* Exercise data
-----

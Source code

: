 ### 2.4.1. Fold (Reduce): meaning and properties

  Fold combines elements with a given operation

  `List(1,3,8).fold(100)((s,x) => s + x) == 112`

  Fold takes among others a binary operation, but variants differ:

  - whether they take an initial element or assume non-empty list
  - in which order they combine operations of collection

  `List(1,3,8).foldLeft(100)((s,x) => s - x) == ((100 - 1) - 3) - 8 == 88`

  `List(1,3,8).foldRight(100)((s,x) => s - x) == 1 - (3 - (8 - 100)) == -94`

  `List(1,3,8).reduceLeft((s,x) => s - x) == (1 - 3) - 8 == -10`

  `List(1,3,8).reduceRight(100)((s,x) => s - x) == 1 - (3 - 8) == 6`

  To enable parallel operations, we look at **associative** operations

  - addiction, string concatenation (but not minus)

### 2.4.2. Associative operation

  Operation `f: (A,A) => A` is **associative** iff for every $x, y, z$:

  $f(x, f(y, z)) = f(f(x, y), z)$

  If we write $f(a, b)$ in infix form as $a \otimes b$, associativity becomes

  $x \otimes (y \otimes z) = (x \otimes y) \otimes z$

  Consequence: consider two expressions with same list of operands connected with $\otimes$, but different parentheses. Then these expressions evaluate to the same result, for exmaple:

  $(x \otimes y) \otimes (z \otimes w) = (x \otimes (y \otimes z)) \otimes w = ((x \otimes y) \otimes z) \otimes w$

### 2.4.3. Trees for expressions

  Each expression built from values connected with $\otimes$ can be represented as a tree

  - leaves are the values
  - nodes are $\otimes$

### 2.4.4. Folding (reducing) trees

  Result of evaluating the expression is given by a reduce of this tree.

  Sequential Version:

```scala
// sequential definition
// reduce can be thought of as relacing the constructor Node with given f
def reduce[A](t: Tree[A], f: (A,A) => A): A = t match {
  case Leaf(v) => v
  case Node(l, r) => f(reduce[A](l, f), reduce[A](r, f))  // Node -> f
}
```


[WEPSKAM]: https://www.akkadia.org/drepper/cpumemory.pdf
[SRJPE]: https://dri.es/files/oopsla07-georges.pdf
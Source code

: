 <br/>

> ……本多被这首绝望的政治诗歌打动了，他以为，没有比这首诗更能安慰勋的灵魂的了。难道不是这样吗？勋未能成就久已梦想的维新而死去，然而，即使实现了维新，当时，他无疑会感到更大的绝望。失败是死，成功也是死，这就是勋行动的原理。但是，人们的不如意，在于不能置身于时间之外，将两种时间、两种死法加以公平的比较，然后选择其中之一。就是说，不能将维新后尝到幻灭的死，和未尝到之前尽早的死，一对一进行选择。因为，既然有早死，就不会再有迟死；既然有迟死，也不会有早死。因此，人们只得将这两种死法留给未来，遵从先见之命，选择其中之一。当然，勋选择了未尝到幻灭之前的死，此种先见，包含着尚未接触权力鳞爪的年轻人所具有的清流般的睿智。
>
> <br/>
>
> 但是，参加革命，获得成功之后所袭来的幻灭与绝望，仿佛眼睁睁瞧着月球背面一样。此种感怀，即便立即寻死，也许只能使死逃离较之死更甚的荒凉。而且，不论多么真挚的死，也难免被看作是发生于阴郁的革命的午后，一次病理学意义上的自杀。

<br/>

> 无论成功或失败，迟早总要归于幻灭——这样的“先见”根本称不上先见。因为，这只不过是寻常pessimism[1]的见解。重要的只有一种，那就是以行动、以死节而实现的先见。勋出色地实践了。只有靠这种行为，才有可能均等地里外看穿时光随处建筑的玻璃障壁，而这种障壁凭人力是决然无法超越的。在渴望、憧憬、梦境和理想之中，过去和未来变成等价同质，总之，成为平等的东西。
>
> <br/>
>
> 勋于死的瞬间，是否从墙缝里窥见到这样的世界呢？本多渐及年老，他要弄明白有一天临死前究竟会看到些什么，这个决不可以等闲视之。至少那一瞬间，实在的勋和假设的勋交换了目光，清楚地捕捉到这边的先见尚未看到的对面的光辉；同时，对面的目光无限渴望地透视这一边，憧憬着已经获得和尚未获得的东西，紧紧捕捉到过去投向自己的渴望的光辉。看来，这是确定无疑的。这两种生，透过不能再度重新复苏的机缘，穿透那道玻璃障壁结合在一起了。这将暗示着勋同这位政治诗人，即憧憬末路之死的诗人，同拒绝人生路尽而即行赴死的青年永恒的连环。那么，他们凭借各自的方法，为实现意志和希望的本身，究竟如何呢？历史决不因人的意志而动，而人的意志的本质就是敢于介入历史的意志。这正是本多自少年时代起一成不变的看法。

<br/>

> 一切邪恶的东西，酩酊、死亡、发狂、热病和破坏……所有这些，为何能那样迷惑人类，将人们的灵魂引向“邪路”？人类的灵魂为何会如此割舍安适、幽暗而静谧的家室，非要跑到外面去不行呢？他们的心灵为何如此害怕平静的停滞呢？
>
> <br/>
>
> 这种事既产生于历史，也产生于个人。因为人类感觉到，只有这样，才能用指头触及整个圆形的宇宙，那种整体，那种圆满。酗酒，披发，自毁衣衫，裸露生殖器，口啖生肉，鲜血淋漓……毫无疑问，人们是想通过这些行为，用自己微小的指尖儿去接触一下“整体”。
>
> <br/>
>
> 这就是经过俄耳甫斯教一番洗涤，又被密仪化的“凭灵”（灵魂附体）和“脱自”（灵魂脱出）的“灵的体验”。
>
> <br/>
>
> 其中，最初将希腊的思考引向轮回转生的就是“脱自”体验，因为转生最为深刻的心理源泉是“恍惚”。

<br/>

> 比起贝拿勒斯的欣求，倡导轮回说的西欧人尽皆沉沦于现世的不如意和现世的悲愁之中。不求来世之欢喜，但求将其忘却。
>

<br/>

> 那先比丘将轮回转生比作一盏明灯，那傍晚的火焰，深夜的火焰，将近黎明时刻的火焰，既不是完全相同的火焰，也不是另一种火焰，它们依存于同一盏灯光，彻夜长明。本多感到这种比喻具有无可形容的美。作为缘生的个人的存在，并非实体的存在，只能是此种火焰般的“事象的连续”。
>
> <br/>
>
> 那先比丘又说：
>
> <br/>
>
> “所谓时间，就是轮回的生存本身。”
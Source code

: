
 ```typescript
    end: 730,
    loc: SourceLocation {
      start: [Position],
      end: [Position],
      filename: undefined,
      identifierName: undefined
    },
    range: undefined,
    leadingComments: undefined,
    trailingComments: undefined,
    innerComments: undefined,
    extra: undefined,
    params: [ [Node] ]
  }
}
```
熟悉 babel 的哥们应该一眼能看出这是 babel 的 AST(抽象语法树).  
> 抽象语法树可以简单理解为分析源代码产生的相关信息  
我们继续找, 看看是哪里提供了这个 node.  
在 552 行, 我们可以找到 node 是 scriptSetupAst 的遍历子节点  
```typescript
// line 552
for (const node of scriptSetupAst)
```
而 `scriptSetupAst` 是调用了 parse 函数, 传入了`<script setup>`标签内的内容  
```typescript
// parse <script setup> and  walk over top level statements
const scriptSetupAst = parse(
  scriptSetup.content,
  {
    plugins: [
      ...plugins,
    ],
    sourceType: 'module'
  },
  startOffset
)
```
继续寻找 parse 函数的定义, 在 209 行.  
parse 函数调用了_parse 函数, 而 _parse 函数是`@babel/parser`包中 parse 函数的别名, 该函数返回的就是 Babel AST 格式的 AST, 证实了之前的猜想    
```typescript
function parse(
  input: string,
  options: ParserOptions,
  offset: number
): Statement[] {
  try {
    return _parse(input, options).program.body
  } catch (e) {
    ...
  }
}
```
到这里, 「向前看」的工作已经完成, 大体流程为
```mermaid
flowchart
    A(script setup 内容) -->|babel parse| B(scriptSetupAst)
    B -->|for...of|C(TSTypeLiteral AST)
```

-----

Write the records out again. Keep every line exactly as it is.

Source code

: ### 2.4.1. Fold (Reduce): meaning and properties

  Fold combines elements with a given operation

  `List(1,3,8).fold(100)((s,x) => s + x) == 112`

  Fold takes among others a binary operation, but variants differ:

  - whether they take an initial element or assume non-empty list
  - in which order they combine operations of collection

  `List(1,3,8).foldLeft(100)((s,x) => s - x) == ((100 - 1) - 3) - 8 == 88`

  `List(1,3,8).foldRight(100)((s,x) => s - x) == 1 - (3 - (8 - 100)) == -94`

  `List(1,3,8).reduceLeft((s,x) => s - x) == (1 - 3) - 8 == -10`

  `List(1,3,8).reduceRight(100)((s,x) => s - x) == 1 - (3 - 8) == 6`

  To enable parallel operations, we look at **associative** operations

  - addiction, string concatenation (but not minus)

### 2.4.2. Associative operation

  Operation `f: (A,A) => A` is **associative** iff for every $x, y, z$:

  $f(x, f(y, z)) = f(f(x, y), z)$

  If we write $f(a, b)$ in infix form as $a \otimes b$, associativity becomes

  $x \otimes (y \otimes z) = (x \otimes y) \otimes z$

  Consequence: consider two expressions with same list of operands connected with $\otimes$, but different parentheses. Then these expressions evaluate to the same result, for exmaple:

  $(x \otimes y) \otimes (z \otimes w) = (x \otimes (y \otimes z)) \otimes w = ((x \otimes y) \otimes z) \otimes w$

### 2.4.3. Trees for expressions

  Each expression built from values connected with $\otimes$ can be represented as a tree

  - leaves are the values
  - nodes are $\otimes$

### 2.4.4. Folding (reducing) trees

  Result of evaluating the expression is given by a reduce of this tree.

  Sequential Version:

```scala
// sequential definition
// reduce can be thought of as relacing the constructor Node with given f
def reduce[A](t: Tree[A], f: (A,A) => A): A = t match {
  case Leaf(v) => v
  case Node(l, r) => f(reduce[A](l, f), reduce[A](r, f))  // Node -> f
}
```


[WEPSKAM]: https://www.akkadia.org/drepper/cpumemory.pdf
[SRJPE]: https://dri.es/files/oopsla07-georges.pdf
Source code

: <br/>

> ……本多被这首绝望的政治诗歌打动了，他以为，没有比这首诗更能安慰勋的灵魂的了。难道不是这样吗？勋未能成就久已梦想的维新而死去，然而，即使实现了维新，当时，他无疑会感到更大的绝望。失败是死，成功也是死，这就是勋行动的原理。但是，人们的不如意，在于不能置身于时间之外，将两种时间、两种死法加以公平的比较，然后选择其中之一。就是说，不能将维新后尝到幻灭的死，和未尝到之前尽早的死，一对一进行选择。因为，既然有早死，就不会再有迟死；既然有迟死，也不会有早死。因此，人们只得将这两种死法留给未来，遵从先见之命，选择其中之一。当然，勋选择了未尝到幻灭之前的死，此种先见，包含着尚未接触权力鳞爪的年轻人所具有的清流般的睿智。
>
> <br/>
>
> 但是，参加革命，获得成功之后所袭来的幻灭与绝望，仿佛眼睁睁瞧着月球背面一样。此种感怀，即便立即寻死，也许只能使死逃离较之死更甚的荒凉。而且，不论多么真挚的死，也难免被看作是发生于阴郁的革命的午后，一次病理学意义上的自杀。

<br/>

> 无论成功或失败，迟早总要归于幻灭——这样的“先见”根本称不上先见。因为，这只不过是寻常pessimism[1]的见解。重要的只有一种，那就是以行动、以死节而实现的先见。勋出色地实践了。只有靠这种行为，才有可能均等地里外看穿时光随处建筑的玻璃障壁，而这种障壁凭人力是决然无法超越的。在渴望、憧憬、梦境和理想之中，过去和未来变成等价同质，总之，成为平等的东西。
>
> <br/>
>
> 勋于死的瞬间，是否从墙缝里窥见到这样的世界呢？本多渐及年老，他要弄明白有一天临死前究竟会看到些什么，这个决不可以等闲视之。至少那一瞬间，实在的勋和假设的勋交换了目光，清楚地捕捉到这边的先见尚未看到的对面的光辉；同时，对面的目光无限渴望地透视这一边，憧憬着已经获得和尚未获得的东西，紧紧捕捉到过去投向自己的渴望的光辉。看来，这是确定无疑的。这两种生，透过不能再度重新复苏的机缘，穿透那道玻璃障壁结合在一起了。这将暗示着勋同这位政治诗人，即憧憬末路之死的诗人，同拒绝人生路尽而即行赴死的青年永恒的连环。那么，他们凭借各自的方法，为实现意志和希望的本身，究竟如何呢？历史决不因人的意志而动，而人的意志的本质就是敢于介入历史的意志。这正是本多自少年时代起一成不变的看法。

<br/>

> 一切邪恶的东西，酩酊、死亡、发狂、热病和破坏……所有这些，为何能那样迷惑人类，将人们的灵魂引向“邪路”？人类的灵魂为何会如此割舍安适、幽暗而静谧的家室，非要跑到外面去不行呢？他们的心灵为何如此害怕平静的停滞呢？
>
> <br/>
>
> 这种事既产生于历史，也产生于个人。因为人类感觉到，只有这样，才能用指头触及整个圆形的宇宙，那种整体，那种圆满。酗酒，披发，自毁衣衫，裸露生殖器，口啖生肉，鲜血淋漓……毫无疑问，人们是想通过这些行为，用自己微小的指尖儿去接触一下“整体”。
>
> <br/>
>
> 这就是经过俄耳甫斯教一番洗涤，又被密仪化的“凭灵”（灵魂附体）和“脱自”（灵魂脱出）的“灵的体验”。
>
> <br/>
>
> 其中，最初将希腊的思考引向轮回转生的就是“脱自”体验，因为转生最为深刻的心理源泉是“恍惚”。

<br/>

> 比起贝拿勒斯的欣求，倡导轮回说的西欧人尽皆沉沦于现世的不如意和现世的悲愁之中。不求来世之欢喜，但求将其忘却。
>

<br/>

> 那先比丘将轮回转生比作一盏明灯，那傍晚的火焰，深夜的火焰，将近黎明时刻的火焰，既不是完全相同的火焰，也不是另一种火焰，它们依存于同一盏灯光，彻夜长明。本多感到这种比喻具有无可形容的美。作为缘生的个人的存在，并非实体的存在，只能是此种火焰般的“事象的连续”。
>
> <br/>
>
> 那先比丘又说：
>
> <br/>
>
> “所谓时间，就是轮回的生存本身。”
Source code

:
 ```typescript
    end: 730,
    loc: SourceLocation {
      start: [Position],
      end: [Position],
      filename: undefined,
      identifierName: undefined
    },
    range: undefined,
    leadingComments: undefined,
    trailingComments: undefined,
    innerComments: undefined,
    extra: undefined,
    params: [ [Node] ]
  }
}
```
熟悉 babel 的哥们应该一眼能看出这是 babel 的 AST(抽象语法树).  
> 抽象语法树可以简单理解为分析源代码产生的相关信息  
我们继续找, 看看是哪里提供了这个 node.  
在 552 行, 我们可以找到 node 是 scriptSetupAst 的遍历子节点  
```typescript
// line 552
for (const node of scriptSetupAst)
```
而 `scriptSetupAst` 是调用了 parse 函数, 传入了`<script setup>`标签内的内容  
```typescript
// parse <script setup> and  walk over top level statements
const scriptSetupAst = parse(
  scriptSetup.content,
  {
    plugins: [
      ...plugins,
    ],
    sourceType: 'module'
  },
  startOffset
)
```
继续寻找 parse 函数的定义, 在 209 行.  
parse 函数调用了_parse 函数, 而 _parse 函数是`@babel/parser`包中 parse 函数的别名, 该函数返回的就是 Babel AST 格式的 AST, 证实了之前的猜想    
```typescript
function parse(
  input: string,
  options: ParserOptions,
  offset: number
): Statement[] {
  try {
    return _parse(input, options).program.body
  } catch (e) {
    ...
  }
}
```
到这里, 「向前看」的工作已经完成, 大体流程为
```mermaid
flowchart
    A(script setup 内容) -->|babel parse| B(scriptSetupAst)
    B -->|for...of|C(TSTypeLiteral AST)
```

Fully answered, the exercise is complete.